[[ Raw data open ]]
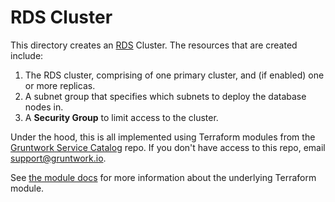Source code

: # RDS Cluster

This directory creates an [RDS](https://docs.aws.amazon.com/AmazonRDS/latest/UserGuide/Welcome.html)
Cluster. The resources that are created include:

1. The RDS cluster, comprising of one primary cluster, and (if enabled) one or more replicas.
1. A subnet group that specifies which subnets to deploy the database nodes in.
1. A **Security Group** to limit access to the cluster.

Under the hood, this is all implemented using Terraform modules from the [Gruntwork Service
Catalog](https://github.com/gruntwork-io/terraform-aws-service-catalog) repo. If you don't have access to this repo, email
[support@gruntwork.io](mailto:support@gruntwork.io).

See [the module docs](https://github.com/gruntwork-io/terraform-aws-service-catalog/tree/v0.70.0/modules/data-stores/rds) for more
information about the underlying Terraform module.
[[ Raw data closed ]]
[[ Raw data open ]]
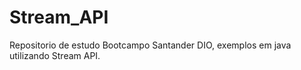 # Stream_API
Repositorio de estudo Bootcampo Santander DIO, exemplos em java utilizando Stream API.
[[ Raw data closed ]]
### Task item
In the entries above, find the line with "Source code" and the line with "1. A **Security". Write out exactly those two lines and every line between them, pictures excluded.

### Written answer
Source code

: # RDS Cluster

This directory creates an [RDS](https://docs.aws.amazon.com/AmazonRDS/latest/UserGuide/Welcome.html)
Cluster. The resources that are created include:

1. The RDS cluster, comprising of one primary cluster, and (if enabled) one or more replicas.
1. A subnet group that specifies which subnets to deploy the database nodes in.
1. A **Security Group** to limit access to the cluster.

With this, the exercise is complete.